Given data:
━━━
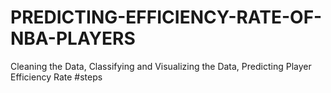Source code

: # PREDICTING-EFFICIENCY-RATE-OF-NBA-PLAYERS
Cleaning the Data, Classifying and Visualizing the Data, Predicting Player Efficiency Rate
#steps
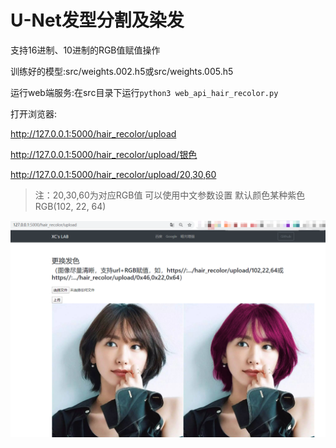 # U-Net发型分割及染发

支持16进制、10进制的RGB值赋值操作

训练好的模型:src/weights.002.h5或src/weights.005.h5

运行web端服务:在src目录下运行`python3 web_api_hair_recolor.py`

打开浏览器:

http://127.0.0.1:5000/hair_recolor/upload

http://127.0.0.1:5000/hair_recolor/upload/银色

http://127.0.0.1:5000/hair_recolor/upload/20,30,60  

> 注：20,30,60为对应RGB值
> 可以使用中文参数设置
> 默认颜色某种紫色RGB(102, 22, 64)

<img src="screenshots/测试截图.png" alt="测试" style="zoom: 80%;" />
━━━
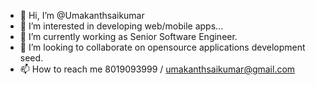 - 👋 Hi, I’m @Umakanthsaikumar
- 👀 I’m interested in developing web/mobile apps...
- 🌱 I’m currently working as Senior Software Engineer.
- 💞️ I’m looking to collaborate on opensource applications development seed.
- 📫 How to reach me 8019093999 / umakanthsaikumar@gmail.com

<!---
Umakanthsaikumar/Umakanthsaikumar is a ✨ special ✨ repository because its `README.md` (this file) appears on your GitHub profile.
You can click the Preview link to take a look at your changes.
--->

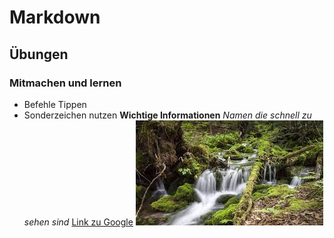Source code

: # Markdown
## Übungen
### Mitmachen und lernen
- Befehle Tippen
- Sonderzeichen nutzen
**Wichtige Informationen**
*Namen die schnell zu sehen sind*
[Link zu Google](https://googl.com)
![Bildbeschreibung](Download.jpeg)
━━━
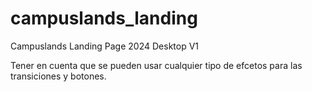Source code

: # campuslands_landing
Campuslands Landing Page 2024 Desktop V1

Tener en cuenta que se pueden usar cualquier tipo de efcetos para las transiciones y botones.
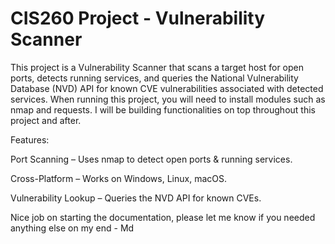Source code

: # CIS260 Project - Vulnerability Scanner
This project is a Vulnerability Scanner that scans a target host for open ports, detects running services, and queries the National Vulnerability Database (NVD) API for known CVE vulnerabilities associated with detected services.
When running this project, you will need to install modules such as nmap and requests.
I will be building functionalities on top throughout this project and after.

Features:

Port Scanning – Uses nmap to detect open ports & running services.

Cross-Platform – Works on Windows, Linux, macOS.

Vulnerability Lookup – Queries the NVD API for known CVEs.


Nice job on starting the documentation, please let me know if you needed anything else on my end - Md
━━━
Wherever a line in the records above includes "running", count it, then give the total and nothing besides.

Answer space: 3